Gremolata mussels

Apr
2010
10

posted by on Recipes

1 comment

Admittedly today was always going to be a me-day.  Solo run at the crack of dawn, got all my errands done, even bought myself a wonderful new recipe book!  Tres indulgent!  So it made sense that I’d get in the kitchen, clatter together a few pots and pans and share some yumminess with my BFFs.  Mussels seemed like a sensible choice seeing as though we are technically rocking an Autumn vibe.  I was thinking white wine – a good Chardonnay – parsley, garlic… and then it hit me.  I’m such a fan of Gremolata**, (actually fan doesn’t even begin to describe my feelings about the stuff) why not incorporate those flavours into some mussels?  I serve mine with thin slices of grilled ciabatta, but they go just as nicely with big chunks of warm bread to soak up all that saucy sauce!

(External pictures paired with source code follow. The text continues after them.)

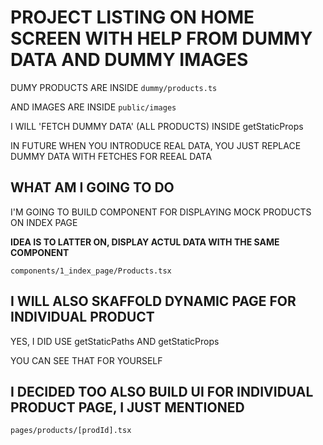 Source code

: # PROJECT LISTING ON HOME SCREEN WITH HELP FROM DUMMY DATA AND DUMMY IMAGES

DUMY PRODUCTS ARE INSIDE `dummy/products.ts`

AND IMAGES ARE INSIDE `public/images`

I WILL 'FETCH DUMMY DATA' (ALL PRODUCTS) INSIDE getStaticProps

IN FUTURE WHEN YOU INTRODUCE REAL DATA, YOU JUST REPLACE DUMMY DATA WITH FETCHES FOR REEAL DATA

## WHAT AM I GOING TO DO

I'M GOING TO BUILD COMPONENT FOR DISPLAYING MOCK PRODUCTS ON INDEX PAGE

**IDEA IS TO LATTER ON, DISPLAY ACTUL DATA WITH THE SAME COMPONENT**

`components/1_index_page/Products.tsx`

## I WILL ALSO SKAFFOLD DYNAMIC PAGE FOR INDIVIDUAL PRODUCT

YES, I DID USE getStaticPaths AND getStaticProps

YOU CAN SEE THAT FOR YOURSELF

## I DECIDED TOO ALSO BUILD UI FOR INDIVIDUAL PRODUCT PAGE, I JUST MENTIONED

`pages/products/[prodId].tsx`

This is how it goes… (serves 4)

1kg fresh mussels, scrubbed and beards removed

1/2 tbsp olive oil

1 small onion, finely chopped

1 cup good quality Chardonnay

1/2 tsp dried red chillies

1 fresh bay leaf

For the Gremolata**

1 handful fresh Italian parsley, finely chopped

4 medium size fresh garlic cloves, smashed into a paste

2 anchovy fillets, smashed into a paste

1 tablespoon lemon zest, finely grated

1 tbsp olive oil

And then…

Heat your olive oil in a saucepan & get your onions sautéing.  You’re wanting them to sweat gently until they go translucent, so ensure your heat is fairly low.  Once the onions are soft turn up the heat, pour in the white wine and add the bay leaf & dried chillies.  Allow the wine to simmer or reduce down until you no longer smell a strong alcohol aroma.  This forms the basis of your steaming liquid and all these yummy flavours are going to have their way with those gorgeous mussels. They’ll never be the same!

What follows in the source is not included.